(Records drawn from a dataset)
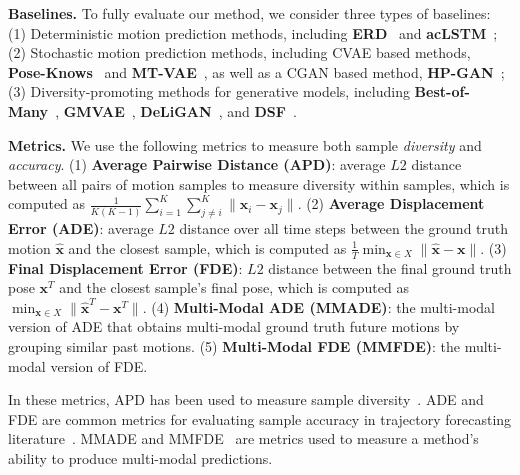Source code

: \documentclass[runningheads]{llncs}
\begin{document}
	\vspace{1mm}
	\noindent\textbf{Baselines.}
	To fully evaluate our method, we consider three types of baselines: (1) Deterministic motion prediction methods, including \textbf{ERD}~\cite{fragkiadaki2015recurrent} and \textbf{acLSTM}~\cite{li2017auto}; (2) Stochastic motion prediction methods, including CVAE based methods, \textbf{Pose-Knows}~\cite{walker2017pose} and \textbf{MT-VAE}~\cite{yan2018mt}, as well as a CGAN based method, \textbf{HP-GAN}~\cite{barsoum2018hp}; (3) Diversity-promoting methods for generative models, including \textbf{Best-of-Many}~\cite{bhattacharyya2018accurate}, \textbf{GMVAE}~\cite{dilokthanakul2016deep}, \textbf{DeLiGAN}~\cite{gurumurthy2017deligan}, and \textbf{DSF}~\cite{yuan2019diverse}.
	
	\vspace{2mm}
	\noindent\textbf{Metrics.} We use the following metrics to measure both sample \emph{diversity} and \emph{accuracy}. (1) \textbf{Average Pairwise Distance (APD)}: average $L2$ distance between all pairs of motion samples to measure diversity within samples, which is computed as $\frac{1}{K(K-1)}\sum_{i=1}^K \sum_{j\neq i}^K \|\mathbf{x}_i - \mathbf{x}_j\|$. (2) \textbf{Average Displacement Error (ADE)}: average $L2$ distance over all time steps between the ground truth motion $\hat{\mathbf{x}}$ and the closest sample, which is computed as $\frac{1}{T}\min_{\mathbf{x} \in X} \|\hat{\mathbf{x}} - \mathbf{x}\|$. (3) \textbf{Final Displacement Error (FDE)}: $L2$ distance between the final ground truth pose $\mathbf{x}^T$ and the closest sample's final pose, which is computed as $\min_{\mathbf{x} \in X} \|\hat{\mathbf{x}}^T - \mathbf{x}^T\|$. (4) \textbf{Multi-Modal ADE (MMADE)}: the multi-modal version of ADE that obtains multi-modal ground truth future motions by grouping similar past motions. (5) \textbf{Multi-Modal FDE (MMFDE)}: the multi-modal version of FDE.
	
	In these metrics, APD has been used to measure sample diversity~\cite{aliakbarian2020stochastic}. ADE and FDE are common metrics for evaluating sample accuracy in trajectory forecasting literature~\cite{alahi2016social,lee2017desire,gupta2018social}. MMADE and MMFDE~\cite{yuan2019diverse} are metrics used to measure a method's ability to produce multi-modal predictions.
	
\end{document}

...

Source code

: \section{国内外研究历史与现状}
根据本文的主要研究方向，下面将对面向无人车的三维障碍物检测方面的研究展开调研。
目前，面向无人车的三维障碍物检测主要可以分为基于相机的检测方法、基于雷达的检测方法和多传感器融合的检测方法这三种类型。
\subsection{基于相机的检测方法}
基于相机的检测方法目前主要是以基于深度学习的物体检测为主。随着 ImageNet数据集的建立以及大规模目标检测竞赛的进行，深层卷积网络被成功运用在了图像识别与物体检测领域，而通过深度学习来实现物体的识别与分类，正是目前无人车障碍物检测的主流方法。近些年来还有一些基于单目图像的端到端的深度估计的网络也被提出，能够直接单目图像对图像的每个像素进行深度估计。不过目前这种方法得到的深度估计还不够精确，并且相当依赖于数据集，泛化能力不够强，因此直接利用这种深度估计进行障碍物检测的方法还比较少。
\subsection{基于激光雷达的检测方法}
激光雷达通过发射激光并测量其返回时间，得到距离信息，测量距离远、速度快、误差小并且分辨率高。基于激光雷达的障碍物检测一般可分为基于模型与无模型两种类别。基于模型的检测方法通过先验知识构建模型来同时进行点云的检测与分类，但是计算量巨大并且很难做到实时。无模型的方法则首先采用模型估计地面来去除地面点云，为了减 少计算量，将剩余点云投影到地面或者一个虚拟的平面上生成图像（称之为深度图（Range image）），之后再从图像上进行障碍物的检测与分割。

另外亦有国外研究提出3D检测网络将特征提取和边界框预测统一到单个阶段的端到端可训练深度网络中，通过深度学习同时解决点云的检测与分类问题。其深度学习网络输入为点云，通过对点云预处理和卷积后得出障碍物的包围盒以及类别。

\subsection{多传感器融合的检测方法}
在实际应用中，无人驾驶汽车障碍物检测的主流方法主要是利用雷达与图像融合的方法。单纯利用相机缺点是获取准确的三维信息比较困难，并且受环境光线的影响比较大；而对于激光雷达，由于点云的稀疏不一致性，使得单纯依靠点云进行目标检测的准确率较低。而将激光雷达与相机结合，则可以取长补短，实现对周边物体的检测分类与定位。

* * *

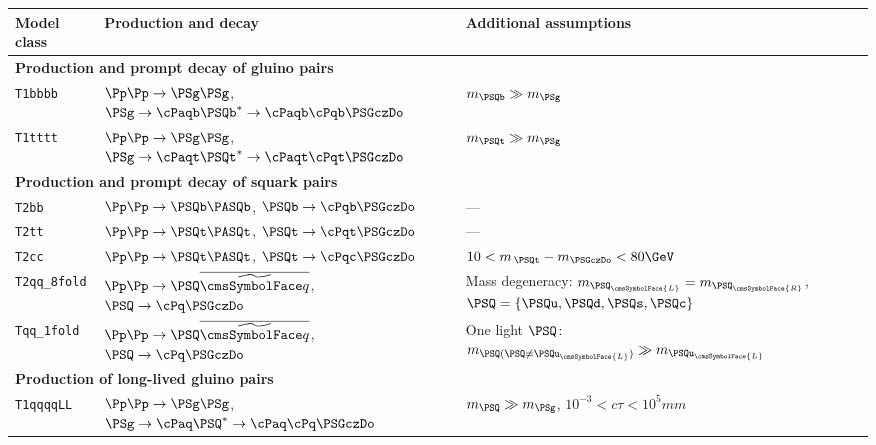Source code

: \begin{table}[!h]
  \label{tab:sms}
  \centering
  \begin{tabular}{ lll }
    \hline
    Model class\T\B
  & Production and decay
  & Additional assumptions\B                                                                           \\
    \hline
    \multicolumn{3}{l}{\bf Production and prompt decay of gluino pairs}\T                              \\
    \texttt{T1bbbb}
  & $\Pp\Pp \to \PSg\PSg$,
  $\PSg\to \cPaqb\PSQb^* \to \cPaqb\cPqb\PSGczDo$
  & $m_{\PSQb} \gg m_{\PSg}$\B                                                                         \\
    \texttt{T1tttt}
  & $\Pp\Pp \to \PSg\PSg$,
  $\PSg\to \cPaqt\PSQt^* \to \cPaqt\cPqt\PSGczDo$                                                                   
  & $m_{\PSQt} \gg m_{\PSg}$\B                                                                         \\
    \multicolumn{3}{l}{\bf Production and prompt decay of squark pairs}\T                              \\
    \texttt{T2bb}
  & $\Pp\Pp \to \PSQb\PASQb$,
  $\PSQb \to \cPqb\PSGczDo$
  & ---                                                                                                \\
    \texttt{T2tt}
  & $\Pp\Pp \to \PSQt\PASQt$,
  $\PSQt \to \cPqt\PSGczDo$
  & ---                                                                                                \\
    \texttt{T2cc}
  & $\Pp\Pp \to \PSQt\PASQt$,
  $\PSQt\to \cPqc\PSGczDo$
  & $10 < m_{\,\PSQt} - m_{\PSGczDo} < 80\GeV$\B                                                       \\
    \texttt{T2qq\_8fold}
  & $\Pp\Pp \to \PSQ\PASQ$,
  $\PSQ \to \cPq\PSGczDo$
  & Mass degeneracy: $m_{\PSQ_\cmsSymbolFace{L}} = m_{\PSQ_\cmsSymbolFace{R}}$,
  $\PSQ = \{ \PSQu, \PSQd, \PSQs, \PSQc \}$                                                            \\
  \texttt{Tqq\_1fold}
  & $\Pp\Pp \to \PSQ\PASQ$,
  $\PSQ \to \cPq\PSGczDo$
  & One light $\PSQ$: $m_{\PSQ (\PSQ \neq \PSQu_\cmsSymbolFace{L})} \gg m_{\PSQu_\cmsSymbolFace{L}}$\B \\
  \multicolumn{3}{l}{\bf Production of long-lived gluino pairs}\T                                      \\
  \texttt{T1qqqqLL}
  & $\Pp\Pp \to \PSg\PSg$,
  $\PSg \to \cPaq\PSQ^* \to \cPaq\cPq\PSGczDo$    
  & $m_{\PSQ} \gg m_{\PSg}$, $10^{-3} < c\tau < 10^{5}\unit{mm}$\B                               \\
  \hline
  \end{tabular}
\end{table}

## Directions for this task
Lines holding "cPqb": copy each one from the records above.

## Response area
  $\PSg\to \cPaqb\PSQb^* \to \cPaqb\cPqb\PSGczDo$
  $\PSQb \to \cPqb\PSGczDo$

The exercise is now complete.